§ ACTION ITEM:
Every line in the records below that holds the word "debt" is to be copied.
(Beginning of GIVEN RECORDS)
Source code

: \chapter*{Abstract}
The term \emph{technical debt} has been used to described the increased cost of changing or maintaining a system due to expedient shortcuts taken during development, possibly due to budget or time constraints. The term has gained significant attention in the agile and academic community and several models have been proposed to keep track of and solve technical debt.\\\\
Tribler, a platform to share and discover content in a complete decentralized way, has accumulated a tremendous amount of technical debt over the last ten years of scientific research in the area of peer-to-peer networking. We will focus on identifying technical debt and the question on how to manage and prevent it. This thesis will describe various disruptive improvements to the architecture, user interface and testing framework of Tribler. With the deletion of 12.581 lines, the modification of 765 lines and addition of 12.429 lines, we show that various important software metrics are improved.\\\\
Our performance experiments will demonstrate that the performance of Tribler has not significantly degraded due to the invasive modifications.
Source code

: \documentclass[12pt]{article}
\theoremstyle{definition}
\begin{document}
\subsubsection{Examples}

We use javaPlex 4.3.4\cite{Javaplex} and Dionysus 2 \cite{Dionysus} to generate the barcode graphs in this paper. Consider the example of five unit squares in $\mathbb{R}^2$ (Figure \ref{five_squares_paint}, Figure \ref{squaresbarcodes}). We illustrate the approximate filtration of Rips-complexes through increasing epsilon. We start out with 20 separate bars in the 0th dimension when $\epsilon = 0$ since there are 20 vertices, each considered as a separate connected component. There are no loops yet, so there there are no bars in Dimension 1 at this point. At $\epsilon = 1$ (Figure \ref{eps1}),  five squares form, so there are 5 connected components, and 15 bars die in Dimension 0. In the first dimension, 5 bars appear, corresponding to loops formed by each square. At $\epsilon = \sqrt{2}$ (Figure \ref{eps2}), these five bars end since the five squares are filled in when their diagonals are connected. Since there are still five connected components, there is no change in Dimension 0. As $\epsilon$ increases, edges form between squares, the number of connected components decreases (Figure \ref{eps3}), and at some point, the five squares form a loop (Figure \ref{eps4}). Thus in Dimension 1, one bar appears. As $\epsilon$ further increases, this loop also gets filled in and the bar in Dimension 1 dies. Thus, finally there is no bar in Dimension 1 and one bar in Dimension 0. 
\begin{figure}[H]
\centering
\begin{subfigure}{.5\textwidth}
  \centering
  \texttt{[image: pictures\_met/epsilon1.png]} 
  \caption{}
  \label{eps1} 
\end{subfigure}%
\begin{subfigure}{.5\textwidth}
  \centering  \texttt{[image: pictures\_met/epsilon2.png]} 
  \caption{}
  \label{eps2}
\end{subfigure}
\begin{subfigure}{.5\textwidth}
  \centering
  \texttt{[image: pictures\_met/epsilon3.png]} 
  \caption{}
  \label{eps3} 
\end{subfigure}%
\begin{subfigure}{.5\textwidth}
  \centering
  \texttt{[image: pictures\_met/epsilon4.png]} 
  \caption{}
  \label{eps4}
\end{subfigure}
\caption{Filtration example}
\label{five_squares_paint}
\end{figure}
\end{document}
(End of GIVEN RECORDS)
§ ANSWER:
The term \emph{technical debt} has been used to described the increased cost of changing or maintaining a system due to expedient shortcuts taken during development, possibly due to budget or time constraints. The term has gained significant attention in the agile and academic community and several models have been proposed to keep track of and solve technical debt.\\\\
Tribler, a platform to share and discover content in a complete decentralized way, has accumulated a tremendous amount of technical debt over the last ten years of scientific research in the area of peer-to-peer networking. We will focus on identifying technical debt and the question on how to manage and prevent it. This thesis will describe various disruptive improvements to the architecture, user interface and testing framework of Tribler. With the deletion of 12.581 lines, the modification of 765 lines and addition of 12.429 lines, we show that various important software metrics are improved.\\\\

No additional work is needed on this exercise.